Surface chemistry gradients on silicone elastomers for high-throughput modulation of cell-adhesive interfaces.

Abstract

Combinatorial and high-throughput approaches to screening cell responses to material properties accelerate the speed of discovery and facilitate the identification of cell instructive cues or trends that may be missed by discrete sampling. However, these technologies have not yet been widely applied to materials with tissue-like stiffness. The fabrication of monotonically varying surface chemistry gradients on polydimethylsiloxane, an elastic biomaterial, and the influence of these engineered surfaces on protein adsorption and adherent cell morphology were explored in this study. Crosslinked networks of polydimethylsiloxane were functionalized with a hydrophobic self-assembled monolayer and then modified by spatiotemporally regulated ultraviolet ozonolysis to obtain gradients of oxygenated species ranging from ∼10° to ∼100° in water contact angle.

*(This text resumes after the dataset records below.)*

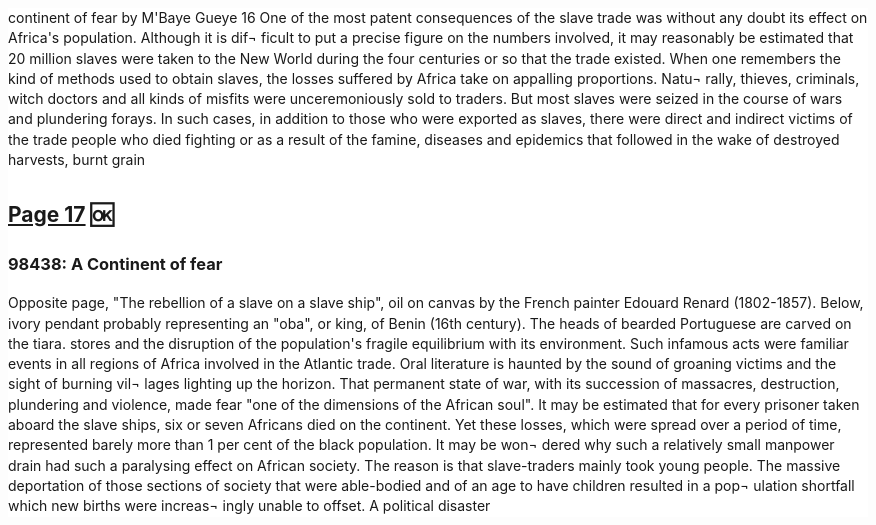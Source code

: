 continent of fear
by M'Baye Gueye
16
One of the most patent consequences of
the slave trade was without any doubt its
effect on Africa's population. Although it is dif¬
ficult to put a precise figure on the numbers
involved, it may reasonably be estimated that 20
million slaves were taken to the New World
during the four centuries or so that the trade
existed.
When one remembers the kind of methods
used to obtain slaves, the losses suffered by
Africa take on appalling proportions. Natu¬
rally, thieves, criminals, witch doctors and all
kinds of misfits were unceremoniously sold to
traders. But most slaves were seized in the course
of wars and plundering forays. In such cases, in
addition to those who were exported as slaves,
there were direct and indirect victims of the
trade people who died fighting or as a result of
the famine, diseases and epidemics that followed
in the wake of destroyed harvests, burnt grain
## [Page 17](https://demo.humlab.umu.se/courier/098493engo.pdf#page=17) 🆗
### 98438: A Continent of fear
Opposite page,
"The rebellion of a slave on a
slave ship", oil on canvas
by the French painter
Edouard Renard (1802-1857).
Below, ivory pendant
probably representing an "oba",
or king, of Benin
(16th century). The heads of
bearded Portuguese are carved
on the tiara.
stores and the disruption of the population's
fragile equilibrium with its environment.
Such infamous acts were familiar events in
all regions of Africa involved in the Atlantic
trade. Oral literature is haunted by the sound of
groaning victims and the sight of burning vil¬
lages lighting up the horizon. That permanent
state of war, with its succession of massacres,
destruction, plundering and violence, made fear
"one of the dimensions of the African soul". It
may be estimated that for every prisoner taken
aboard the slave ships, six or seven Africans died
on the continent.
Yet these losses, which were spread over a
period of time, represented barely more than 1 per
cent of the black population. It may be won¬
dered why such a relatively small manpower
drain had such a paralysing effect on African
society. The reason is that slave-traders mainly
took young people. The massive deportation of
those sections of society that were able-bodied
and of an age to have children resulted in a pop¬
ulation shortfall which new births were increas¬
ingly unable to offset.
A political disaster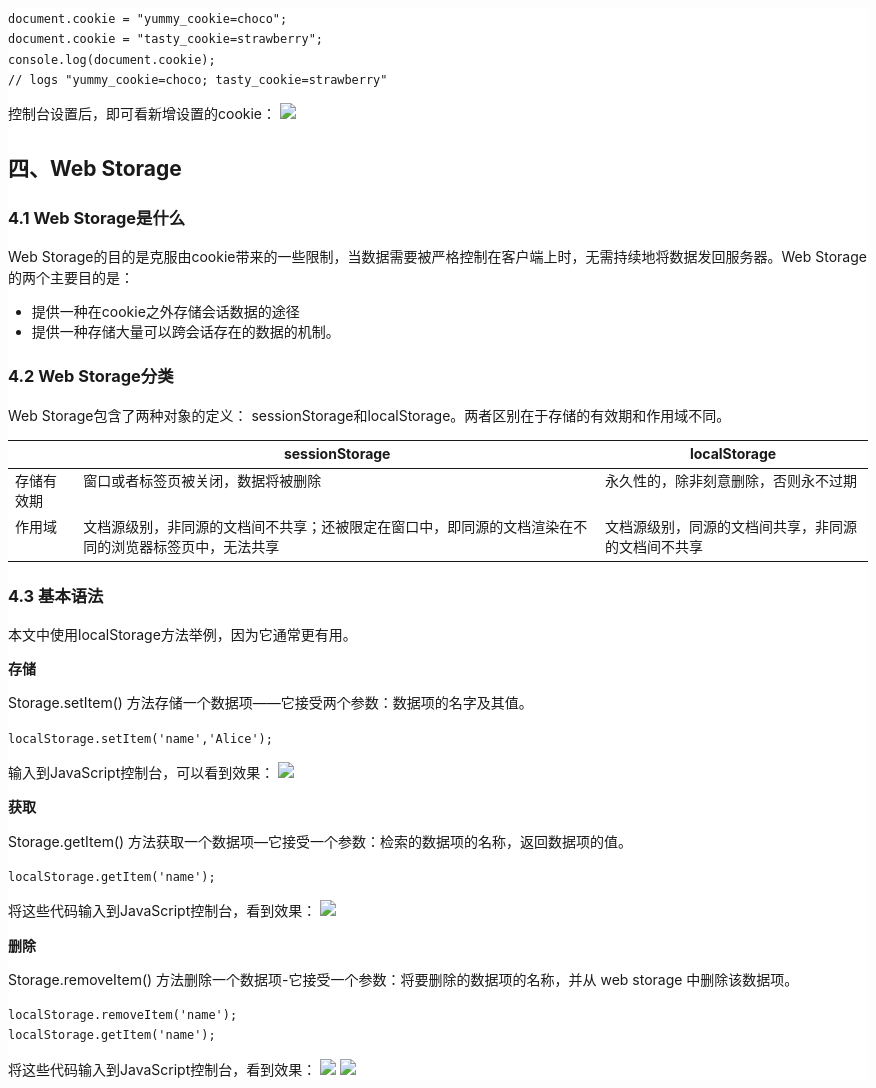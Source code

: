 
    document.cookie = "yummy_cookie=choco";
    document.cookie = "tasty_cookie=strawberry";
    console.log(document.cookie);
    // logs "yummy_cookie=choco; tasty_cookie=strawberry"
控制台设置后，即可看新增设置的cookie：
![](https://files.mdnice.com/user/22004/ef3baa0f-0150-4ff6-b68c-3077dd140aa2.png)

## 四、Web Storage

### 4.1 Web Storage是什么

Web Storage的目的是克服由cookie带来的一些限制，当数据需要被严格控制在客户端上时，无需持续地将数据发回服务器。Web Storage的两个主要目的是：
+ 提供一种在cookie之外存储会话数据的途径
+ 提供一种存储大量可以跨会话存在的数据的机制。

### 4.2 Web Storage分类

Web Storage包含了两种对象的定义： sessionStorage和localStorage。两者区别在于存储的有效期和作用域不同。

|       | sessionStorage | localStorage |
| ----------- | ----------- | ----------- |
| 存储有效期      | 窗口或者标签页被关闭，数据将被删除       | 永久性的，除非刻意删除，否则永不过期 |
| 作用域   | 文档源级别，非同源的文档间不共享；还被限定在窗口中，即同源的文档渲染在不同的浏览器标签页中，无法共享        | 文档源级别，同源的文档间共享，非同源的文档间不共享 |

### 4.3 基本语法
本文中使用localStorage方法举例，因为它通常更有用。

**存储**

Storage.setItem() 方法存储一个数据项——它接受两个参数：数据项的名字及其值。

    localStorage.setItem('name','Alice');
输入到JavaScript控制台，可以看到效果：
![](https://files.mdnice.com/user/22004/6ee781ef-7b21-4a68-a61b-0faaa0192cbf.png)

**获取**

Storage.getItem() 方法获取一个数据项—它接受一个参数：检索的数据项的名称，返回数据项的值。

    localStorage.getItem('name');

将这些代码输入到JavaScript控制台，看到效果：
![](https://files.mdnice.com/user/22004/3c793ca1-8b7d-4499-b2e1-88978ee275f0.png)

**删除**

Storage.removeItem() 方法删除一个数据项-它接受一个参数：将要删除的数据项的名称，并从 web storage 中删除该数据项。

    localStorage.removeItem('name');
    localStorage.getItem('name');

将这些代码输入到JavaScript控制台，看到效果：
![](https://files.mdnice.com/user/22004/8dee2d06-b89d-4b26-adb7-8e7af969654a.png)
![](https://files.mdnice.com/user/22004/7cc100a8-a26d-43e8-aa77-e4f9b4307b38.png)
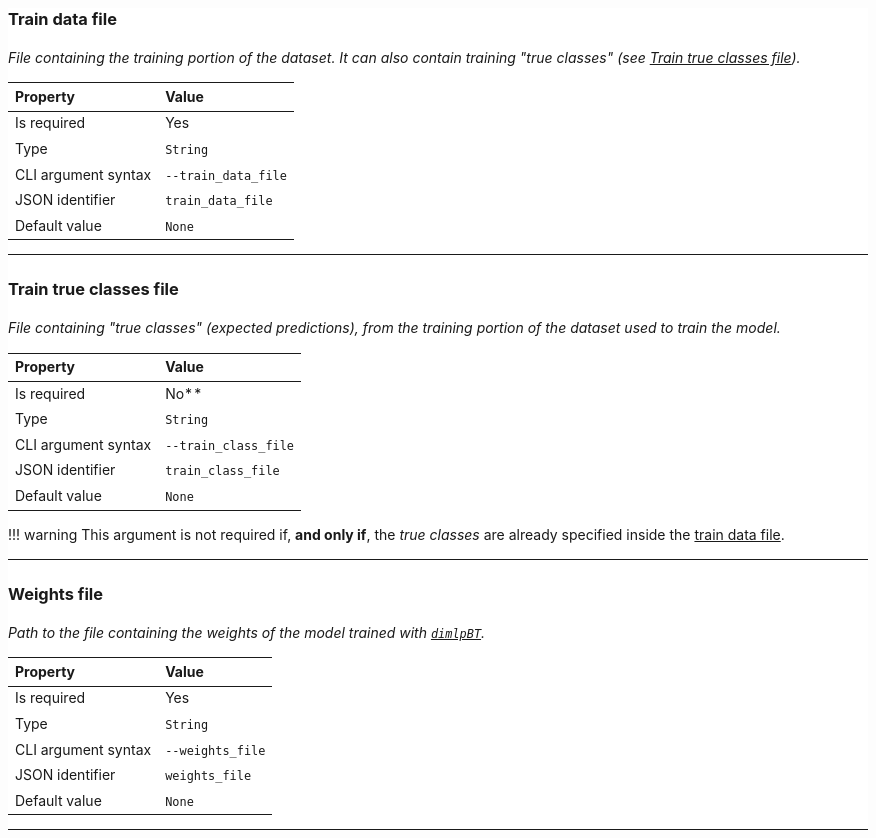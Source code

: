 
### Train data file
*File containing the training portion of the dataset. It can also contain training "true classes" (see [Train true classes file](#train-true-classes-file)).*

|  **Property**           | **Value**           |
|:------------------------|:--------------------|
| Is required             | Yes                 |
| Type                    | `String`            |
| CLI argument syntax     | `--train_data_file` | 
| JSON identifier         | `train_data_file`   |
| Default value           | `None`              |

--- 

### Train true classes file
*File containing "true classes" (expected predictions), from the training portion of the dataset used to train the model.*

|  **Property**           | **Value**           |
|:------------------------|:--------------------|
| Is required             | No**                |
| Type                    | `String`            |
| CLI argument syntax     | `--train_class_file`| 
| JSON identifier         | `train_class_file`  |
| Default value           | `None`              |

!!! warning
    This argument is not required if, **and only if**, the *true classes* are already specified inside the [train data file](#train-data-file). 

--- 
    
### Weights file
*Path to the file containing the weights of the model trained with [`dimlpBT`](dimlpbt.md).*

|  **Property**           | **Value**           |
|:------------------------|:--------------------|
| Is required             | Yes                 |
| Type                    | `String`            |
| CLI argument syntax     | `--weights_file`    | 
| JSON identifier         | `weights_file`      |
| Default value           | `None`              |

---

Automated microscopy and image analysis of fibroblast cell morphology revealed a strong correlation between cell spreading and hydrophobicity. However, structural and functional analysis of the fibronectin interface indicated a proportional increase in cell spreading with adsorption, but a biphasic relationship with fibronectin conformation, underscoring the complexity of the adhesive interface. This work demonstrates the development of an elastomer surface modification platform that can be extended to future combinatorial studies of biological responses to chemical and mechanical material properties.